- _Dataset content_:
-----
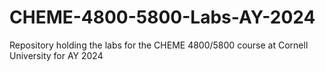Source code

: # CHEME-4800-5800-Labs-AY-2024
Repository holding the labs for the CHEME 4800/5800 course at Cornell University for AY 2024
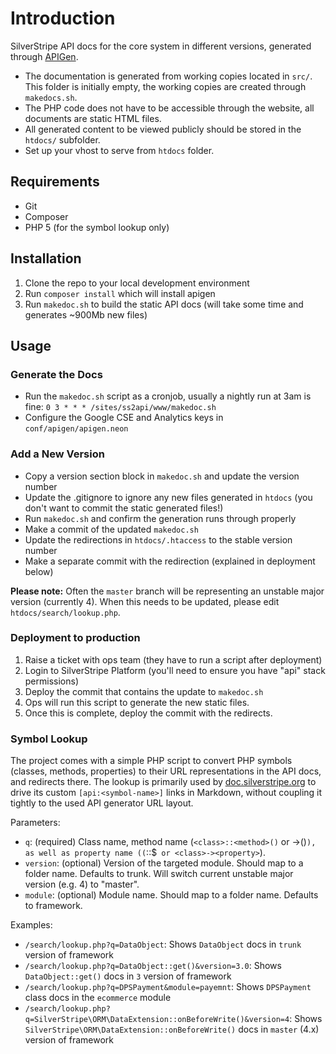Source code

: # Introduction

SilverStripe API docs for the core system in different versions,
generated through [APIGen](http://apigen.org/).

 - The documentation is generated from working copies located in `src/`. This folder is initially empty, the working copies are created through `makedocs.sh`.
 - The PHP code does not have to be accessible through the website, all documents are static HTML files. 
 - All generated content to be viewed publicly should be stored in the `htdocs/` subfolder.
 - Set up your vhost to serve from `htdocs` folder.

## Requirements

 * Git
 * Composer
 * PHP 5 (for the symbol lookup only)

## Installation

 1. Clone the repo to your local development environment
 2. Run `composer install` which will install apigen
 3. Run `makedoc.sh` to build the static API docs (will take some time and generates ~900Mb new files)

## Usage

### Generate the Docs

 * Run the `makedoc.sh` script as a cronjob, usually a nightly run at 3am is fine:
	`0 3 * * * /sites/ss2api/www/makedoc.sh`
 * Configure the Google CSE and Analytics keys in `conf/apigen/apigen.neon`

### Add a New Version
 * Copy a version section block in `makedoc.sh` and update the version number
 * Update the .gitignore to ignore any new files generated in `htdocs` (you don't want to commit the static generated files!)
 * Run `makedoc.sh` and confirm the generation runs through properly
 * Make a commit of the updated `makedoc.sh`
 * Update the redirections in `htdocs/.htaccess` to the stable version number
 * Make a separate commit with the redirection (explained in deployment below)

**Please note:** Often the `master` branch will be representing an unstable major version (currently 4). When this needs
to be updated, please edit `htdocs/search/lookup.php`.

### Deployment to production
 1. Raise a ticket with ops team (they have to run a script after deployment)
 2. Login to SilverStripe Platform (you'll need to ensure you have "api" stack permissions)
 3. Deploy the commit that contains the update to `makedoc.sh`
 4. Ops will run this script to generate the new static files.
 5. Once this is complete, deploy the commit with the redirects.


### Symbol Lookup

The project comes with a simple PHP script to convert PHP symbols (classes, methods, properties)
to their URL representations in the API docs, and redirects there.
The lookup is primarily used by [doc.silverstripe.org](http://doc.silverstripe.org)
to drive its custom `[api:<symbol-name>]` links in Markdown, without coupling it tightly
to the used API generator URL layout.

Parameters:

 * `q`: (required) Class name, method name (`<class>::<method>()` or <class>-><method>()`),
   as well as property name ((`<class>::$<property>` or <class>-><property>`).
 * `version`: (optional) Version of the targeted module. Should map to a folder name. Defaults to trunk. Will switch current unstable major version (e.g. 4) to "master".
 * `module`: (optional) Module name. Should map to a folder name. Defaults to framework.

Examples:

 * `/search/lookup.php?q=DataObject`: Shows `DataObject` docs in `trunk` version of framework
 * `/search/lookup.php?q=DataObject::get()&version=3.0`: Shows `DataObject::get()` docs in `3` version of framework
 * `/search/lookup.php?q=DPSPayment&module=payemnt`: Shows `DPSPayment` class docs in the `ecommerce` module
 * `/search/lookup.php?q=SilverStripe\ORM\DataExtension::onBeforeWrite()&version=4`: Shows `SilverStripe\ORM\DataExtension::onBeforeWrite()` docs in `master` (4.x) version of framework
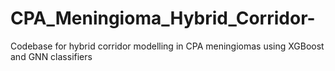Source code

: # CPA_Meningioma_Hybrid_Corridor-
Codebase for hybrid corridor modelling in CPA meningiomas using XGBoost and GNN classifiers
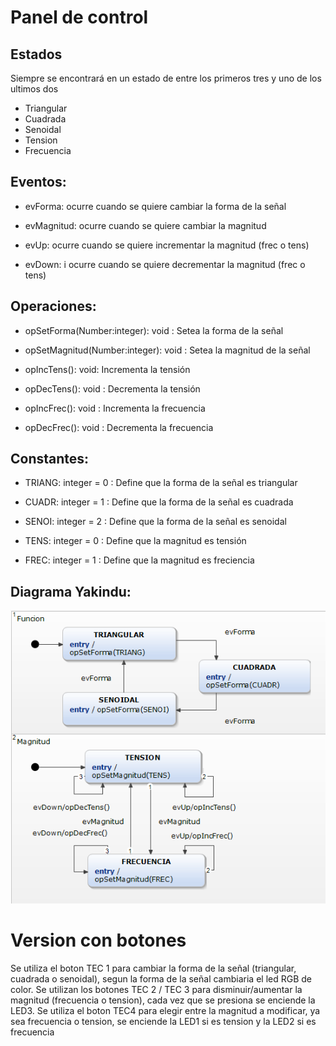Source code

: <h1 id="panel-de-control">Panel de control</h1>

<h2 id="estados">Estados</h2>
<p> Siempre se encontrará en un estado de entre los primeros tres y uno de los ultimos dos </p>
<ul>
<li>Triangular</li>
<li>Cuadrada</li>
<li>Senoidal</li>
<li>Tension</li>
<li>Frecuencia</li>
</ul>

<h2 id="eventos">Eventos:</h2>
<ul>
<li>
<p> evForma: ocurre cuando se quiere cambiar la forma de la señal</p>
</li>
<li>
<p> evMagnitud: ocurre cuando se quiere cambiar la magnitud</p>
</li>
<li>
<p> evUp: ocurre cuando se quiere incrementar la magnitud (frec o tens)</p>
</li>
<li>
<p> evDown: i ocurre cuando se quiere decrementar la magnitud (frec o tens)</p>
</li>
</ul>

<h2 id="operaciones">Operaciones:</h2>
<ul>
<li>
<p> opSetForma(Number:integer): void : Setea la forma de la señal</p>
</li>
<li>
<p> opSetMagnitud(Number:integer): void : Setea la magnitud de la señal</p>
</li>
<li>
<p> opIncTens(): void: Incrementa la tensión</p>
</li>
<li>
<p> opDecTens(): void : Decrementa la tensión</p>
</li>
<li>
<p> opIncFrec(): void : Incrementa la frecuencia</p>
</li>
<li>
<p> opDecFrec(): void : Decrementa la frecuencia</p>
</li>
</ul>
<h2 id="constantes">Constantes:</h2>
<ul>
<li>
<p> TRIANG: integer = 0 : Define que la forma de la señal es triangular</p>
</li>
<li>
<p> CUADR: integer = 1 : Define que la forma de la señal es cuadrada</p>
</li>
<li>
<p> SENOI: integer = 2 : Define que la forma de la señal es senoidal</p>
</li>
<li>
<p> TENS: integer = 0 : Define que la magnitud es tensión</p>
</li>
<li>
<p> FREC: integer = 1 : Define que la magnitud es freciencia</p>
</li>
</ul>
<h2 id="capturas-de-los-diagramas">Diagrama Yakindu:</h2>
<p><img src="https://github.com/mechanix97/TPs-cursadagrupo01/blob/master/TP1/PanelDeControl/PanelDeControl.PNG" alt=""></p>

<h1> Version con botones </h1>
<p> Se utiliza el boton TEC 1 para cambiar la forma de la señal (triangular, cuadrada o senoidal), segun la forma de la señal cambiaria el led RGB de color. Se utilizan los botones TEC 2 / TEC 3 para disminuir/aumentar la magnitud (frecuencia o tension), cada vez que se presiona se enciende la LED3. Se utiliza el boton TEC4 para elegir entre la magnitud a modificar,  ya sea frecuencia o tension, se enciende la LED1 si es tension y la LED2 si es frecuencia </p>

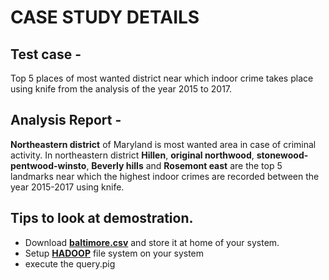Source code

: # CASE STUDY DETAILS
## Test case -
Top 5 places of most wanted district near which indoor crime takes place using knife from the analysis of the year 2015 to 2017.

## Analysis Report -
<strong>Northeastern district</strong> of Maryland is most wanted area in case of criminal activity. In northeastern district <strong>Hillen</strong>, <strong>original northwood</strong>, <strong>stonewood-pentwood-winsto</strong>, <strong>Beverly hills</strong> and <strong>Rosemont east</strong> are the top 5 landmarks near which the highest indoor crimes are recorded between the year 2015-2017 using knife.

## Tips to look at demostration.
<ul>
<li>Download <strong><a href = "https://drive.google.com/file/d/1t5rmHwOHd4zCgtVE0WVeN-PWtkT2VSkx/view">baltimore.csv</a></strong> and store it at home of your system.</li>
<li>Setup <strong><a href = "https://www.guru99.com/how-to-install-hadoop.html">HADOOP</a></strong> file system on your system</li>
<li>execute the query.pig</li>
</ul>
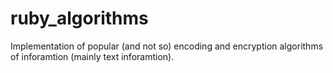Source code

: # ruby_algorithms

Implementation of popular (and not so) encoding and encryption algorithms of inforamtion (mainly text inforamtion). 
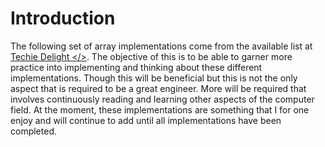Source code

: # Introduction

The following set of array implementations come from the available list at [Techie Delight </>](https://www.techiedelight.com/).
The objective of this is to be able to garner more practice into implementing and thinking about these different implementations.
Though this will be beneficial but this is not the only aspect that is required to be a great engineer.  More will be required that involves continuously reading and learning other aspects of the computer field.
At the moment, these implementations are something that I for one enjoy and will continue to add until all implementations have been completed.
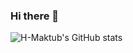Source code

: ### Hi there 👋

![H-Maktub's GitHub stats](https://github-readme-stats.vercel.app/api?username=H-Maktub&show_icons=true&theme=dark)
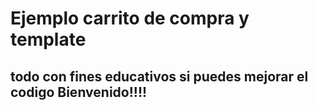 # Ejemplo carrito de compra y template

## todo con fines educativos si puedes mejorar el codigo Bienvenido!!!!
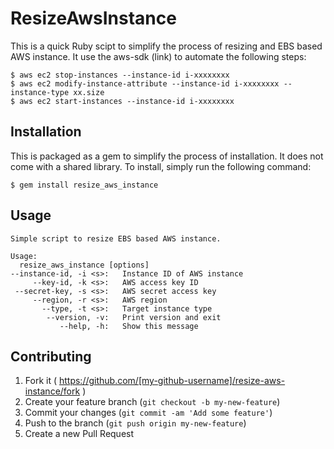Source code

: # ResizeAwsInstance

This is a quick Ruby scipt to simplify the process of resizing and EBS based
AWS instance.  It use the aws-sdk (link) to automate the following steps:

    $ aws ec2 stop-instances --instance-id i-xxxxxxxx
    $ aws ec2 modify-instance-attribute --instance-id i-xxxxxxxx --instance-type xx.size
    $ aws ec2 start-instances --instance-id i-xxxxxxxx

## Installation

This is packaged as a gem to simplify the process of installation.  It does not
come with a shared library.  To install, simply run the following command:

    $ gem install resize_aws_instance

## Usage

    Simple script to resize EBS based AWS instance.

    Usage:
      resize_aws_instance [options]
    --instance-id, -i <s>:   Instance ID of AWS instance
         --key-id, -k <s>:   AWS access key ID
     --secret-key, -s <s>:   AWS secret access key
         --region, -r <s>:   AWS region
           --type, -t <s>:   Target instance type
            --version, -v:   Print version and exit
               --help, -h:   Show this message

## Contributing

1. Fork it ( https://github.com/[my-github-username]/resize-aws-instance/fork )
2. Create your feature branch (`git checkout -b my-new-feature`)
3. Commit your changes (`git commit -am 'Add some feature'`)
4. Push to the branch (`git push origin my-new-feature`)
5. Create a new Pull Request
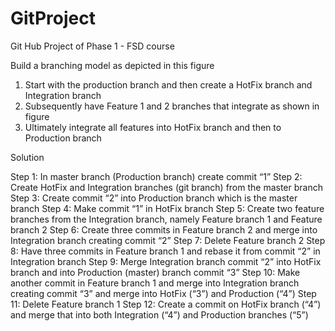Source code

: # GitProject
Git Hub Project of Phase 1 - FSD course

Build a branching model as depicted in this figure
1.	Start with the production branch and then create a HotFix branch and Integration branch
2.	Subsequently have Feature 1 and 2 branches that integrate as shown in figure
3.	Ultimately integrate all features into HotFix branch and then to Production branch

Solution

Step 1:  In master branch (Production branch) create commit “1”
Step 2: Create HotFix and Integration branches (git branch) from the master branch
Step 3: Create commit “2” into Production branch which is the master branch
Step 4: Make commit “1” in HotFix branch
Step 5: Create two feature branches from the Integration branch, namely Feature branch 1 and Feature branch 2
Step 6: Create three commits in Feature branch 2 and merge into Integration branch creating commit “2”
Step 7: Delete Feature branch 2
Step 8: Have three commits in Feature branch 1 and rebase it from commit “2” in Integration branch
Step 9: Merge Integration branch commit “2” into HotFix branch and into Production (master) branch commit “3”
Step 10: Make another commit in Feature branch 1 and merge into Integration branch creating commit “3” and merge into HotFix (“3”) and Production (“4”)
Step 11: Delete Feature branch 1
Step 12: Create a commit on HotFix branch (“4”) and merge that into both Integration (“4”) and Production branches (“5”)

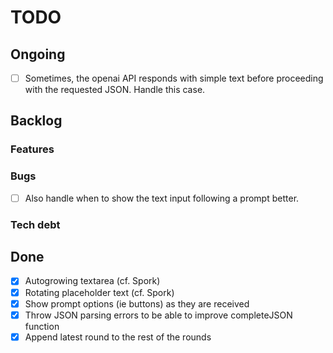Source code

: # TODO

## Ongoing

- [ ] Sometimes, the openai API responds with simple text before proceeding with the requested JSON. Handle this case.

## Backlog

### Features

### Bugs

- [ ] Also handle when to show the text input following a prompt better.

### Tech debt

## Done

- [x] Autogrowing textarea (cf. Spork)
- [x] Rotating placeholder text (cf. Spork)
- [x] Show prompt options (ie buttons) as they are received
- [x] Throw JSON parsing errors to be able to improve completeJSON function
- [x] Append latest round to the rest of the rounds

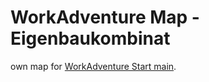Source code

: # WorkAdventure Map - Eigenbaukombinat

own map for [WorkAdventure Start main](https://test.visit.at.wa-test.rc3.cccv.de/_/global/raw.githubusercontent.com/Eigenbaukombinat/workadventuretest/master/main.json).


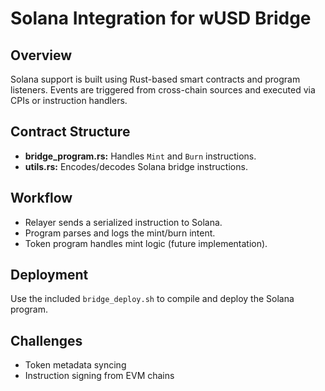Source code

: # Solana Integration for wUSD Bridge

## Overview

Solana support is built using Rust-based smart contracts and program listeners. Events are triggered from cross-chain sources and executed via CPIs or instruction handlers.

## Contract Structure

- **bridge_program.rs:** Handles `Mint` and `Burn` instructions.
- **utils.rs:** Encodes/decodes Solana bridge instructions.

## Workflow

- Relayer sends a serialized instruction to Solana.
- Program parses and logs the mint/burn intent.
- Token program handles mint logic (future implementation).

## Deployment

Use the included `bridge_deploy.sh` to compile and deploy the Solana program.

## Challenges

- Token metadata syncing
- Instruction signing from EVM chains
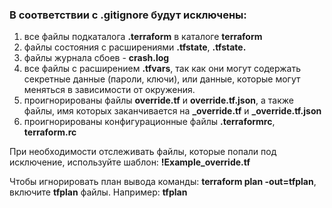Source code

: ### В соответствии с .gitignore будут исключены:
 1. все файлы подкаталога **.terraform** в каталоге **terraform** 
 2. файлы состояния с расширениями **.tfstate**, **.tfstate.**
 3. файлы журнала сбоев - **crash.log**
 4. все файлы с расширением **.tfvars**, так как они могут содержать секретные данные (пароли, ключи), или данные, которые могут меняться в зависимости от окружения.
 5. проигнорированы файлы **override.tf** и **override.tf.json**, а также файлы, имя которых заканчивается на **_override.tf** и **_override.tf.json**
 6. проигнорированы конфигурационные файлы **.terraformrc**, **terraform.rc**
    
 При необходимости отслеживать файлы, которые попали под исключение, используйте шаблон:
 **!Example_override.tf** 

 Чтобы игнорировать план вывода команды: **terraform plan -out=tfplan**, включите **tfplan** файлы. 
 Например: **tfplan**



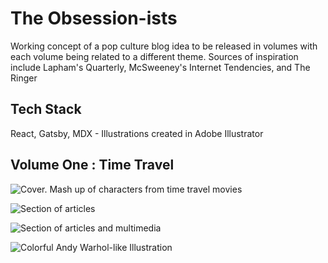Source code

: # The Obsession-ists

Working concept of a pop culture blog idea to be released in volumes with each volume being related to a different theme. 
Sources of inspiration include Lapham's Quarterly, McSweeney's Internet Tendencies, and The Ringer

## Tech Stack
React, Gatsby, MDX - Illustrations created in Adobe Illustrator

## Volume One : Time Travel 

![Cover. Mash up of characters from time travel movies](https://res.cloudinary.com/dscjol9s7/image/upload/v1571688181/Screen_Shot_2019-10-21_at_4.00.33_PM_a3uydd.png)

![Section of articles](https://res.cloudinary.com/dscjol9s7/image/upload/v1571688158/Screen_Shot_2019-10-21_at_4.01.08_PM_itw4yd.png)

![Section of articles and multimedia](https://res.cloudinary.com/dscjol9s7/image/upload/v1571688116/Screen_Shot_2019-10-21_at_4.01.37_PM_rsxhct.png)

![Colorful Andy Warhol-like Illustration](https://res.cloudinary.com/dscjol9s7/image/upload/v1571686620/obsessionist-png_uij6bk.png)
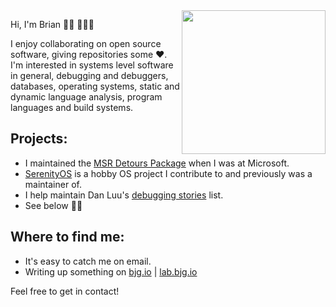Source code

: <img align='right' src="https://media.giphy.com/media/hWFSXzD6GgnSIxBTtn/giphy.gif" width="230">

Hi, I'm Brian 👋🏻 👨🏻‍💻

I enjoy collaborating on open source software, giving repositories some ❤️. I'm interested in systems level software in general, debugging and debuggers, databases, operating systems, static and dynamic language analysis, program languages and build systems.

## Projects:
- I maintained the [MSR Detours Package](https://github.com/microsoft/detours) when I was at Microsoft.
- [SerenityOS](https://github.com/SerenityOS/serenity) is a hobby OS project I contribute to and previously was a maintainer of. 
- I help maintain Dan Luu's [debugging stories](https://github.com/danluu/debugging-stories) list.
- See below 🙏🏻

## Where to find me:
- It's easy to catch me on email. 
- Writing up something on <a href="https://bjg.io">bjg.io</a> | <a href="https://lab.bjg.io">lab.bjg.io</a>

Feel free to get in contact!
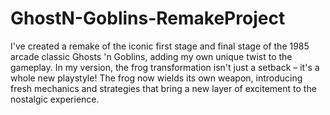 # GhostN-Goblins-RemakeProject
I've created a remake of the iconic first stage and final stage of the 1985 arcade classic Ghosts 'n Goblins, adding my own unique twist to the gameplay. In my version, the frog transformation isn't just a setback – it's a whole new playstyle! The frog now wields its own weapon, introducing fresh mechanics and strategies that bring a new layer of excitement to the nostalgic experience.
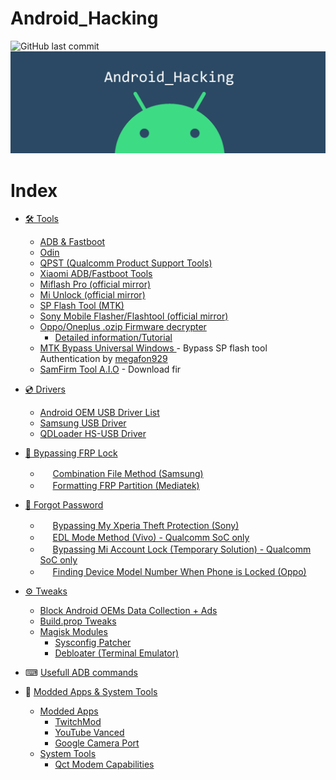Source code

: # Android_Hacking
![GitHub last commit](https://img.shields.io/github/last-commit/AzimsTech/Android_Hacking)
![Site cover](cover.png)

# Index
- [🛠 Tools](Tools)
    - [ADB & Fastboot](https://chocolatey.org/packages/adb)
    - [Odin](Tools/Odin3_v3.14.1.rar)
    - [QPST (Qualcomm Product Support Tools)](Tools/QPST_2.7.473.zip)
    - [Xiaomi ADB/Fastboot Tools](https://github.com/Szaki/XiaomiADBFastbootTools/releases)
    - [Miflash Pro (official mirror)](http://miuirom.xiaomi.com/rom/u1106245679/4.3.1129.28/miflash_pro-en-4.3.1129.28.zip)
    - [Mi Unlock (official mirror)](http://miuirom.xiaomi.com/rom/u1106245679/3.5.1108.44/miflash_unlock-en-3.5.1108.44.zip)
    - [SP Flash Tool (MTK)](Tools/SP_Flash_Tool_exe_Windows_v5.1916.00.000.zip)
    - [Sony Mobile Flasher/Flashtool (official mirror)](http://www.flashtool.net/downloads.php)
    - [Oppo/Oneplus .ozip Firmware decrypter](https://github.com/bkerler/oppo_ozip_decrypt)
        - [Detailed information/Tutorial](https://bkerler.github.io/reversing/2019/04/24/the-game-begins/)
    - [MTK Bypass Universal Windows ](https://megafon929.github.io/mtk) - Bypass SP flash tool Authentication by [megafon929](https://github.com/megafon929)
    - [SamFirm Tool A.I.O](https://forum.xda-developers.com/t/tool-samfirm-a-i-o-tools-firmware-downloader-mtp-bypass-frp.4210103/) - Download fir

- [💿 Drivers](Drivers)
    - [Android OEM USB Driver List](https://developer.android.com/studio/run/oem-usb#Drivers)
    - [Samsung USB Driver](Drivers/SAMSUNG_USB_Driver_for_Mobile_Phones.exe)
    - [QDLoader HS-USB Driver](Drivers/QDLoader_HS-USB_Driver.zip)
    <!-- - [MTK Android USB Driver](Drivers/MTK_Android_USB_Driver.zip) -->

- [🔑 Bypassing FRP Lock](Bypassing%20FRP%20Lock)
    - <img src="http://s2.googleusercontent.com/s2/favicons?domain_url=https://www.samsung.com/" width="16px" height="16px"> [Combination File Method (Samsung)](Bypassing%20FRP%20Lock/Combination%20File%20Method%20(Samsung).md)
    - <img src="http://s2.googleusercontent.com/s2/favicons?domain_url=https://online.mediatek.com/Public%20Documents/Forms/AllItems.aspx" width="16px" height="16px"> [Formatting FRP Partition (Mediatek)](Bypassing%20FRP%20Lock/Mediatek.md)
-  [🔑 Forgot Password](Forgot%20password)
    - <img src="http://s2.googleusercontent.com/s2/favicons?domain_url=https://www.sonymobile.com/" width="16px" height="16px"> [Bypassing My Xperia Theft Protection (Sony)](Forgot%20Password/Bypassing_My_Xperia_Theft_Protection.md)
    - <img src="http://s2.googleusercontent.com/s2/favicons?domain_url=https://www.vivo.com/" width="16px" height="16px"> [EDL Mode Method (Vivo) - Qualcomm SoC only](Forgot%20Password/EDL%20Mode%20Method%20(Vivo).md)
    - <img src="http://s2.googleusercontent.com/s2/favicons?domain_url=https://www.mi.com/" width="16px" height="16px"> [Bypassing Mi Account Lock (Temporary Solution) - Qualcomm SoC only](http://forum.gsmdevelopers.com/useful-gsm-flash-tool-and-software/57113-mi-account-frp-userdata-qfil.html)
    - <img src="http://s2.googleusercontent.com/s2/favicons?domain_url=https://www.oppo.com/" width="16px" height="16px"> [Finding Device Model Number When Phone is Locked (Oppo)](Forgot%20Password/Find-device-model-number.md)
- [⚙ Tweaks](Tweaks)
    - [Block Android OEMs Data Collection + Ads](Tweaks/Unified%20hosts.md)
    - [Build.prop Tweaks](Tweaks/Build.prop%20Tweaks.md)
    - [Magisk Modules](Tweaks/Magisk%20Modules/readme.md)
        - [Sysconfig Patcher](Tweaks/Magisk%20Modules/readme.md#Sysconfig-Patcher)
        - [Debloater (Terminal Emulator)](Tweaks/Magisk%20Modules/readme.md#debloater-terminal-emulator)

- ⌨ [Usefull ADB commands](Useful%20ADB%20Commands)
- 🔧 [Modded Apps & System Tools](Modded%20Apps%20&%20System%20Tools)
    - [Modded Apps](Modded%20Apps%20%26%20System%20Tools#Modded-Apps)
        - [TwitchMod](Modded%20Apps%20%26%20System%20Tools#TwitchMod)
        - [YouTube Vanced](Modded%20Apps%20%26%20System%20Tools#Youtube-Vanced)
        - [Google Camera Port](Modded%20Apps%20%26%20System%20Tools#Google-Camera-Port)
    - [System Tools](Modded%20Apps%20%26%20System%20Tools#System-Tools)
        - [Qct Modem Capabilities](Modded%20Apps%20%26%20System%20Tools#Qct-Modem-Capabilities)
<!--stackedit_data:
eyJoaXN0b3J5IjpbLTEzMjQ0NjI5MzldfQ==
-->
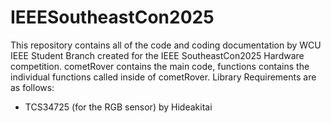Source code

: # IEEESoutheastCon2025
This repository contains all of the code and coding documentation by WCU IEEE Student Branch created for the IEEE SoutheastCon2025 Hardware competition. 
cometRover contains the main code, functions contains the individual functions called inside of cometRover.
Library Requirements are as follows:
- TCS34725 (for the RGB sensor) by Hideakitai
-----
Copy the records above exactly, from the first line through the line containing "### Add a New Version", and leave out the pictures.

Source code

: # CHEME-4800-5800-Labs-AY-2024
Repository holding the labs for the CHEME 4800/5800 course at Cornell University for AY 2024
Source code

: # Introduction

SilverStripe API docs for the core system in different versions,
generated through [APIGen](http://apigen.org/).

 - The documentation is generated from working copies located in `src/`. This folder is initially empty, the working copies are created through `makedocs.sh`.
 - The PHP code does not have to be accessible through the website, all documents are static HTML files. 
 - All generated content to be viewed publicly should be stored in the `htdocs/` subfolder.
 - Set up your vhost to serve from `htdocs` folder.

## Requirements

 * Git
 * Composer
 * PHP 5 (for the symbol lookup only)

## Installation

 1. Clone the repo to your local development environment
 2. Run `composer install` which will install apigen
 3. Run `makedoc.sh` to build the static API docs (will take some time and generates ~900Mb new files)

## Usage

### Generate the Docs

 * Run the `makedoc.sh` script as a cronjob, usually a nightly run at 3am is fine:
	`0 3 * * * /sites/ss2api/www/makedoc.sh`
 * Configure the Google CSE and Analytics keys in `conf/apigen/apigen.neon`

### Add a New Version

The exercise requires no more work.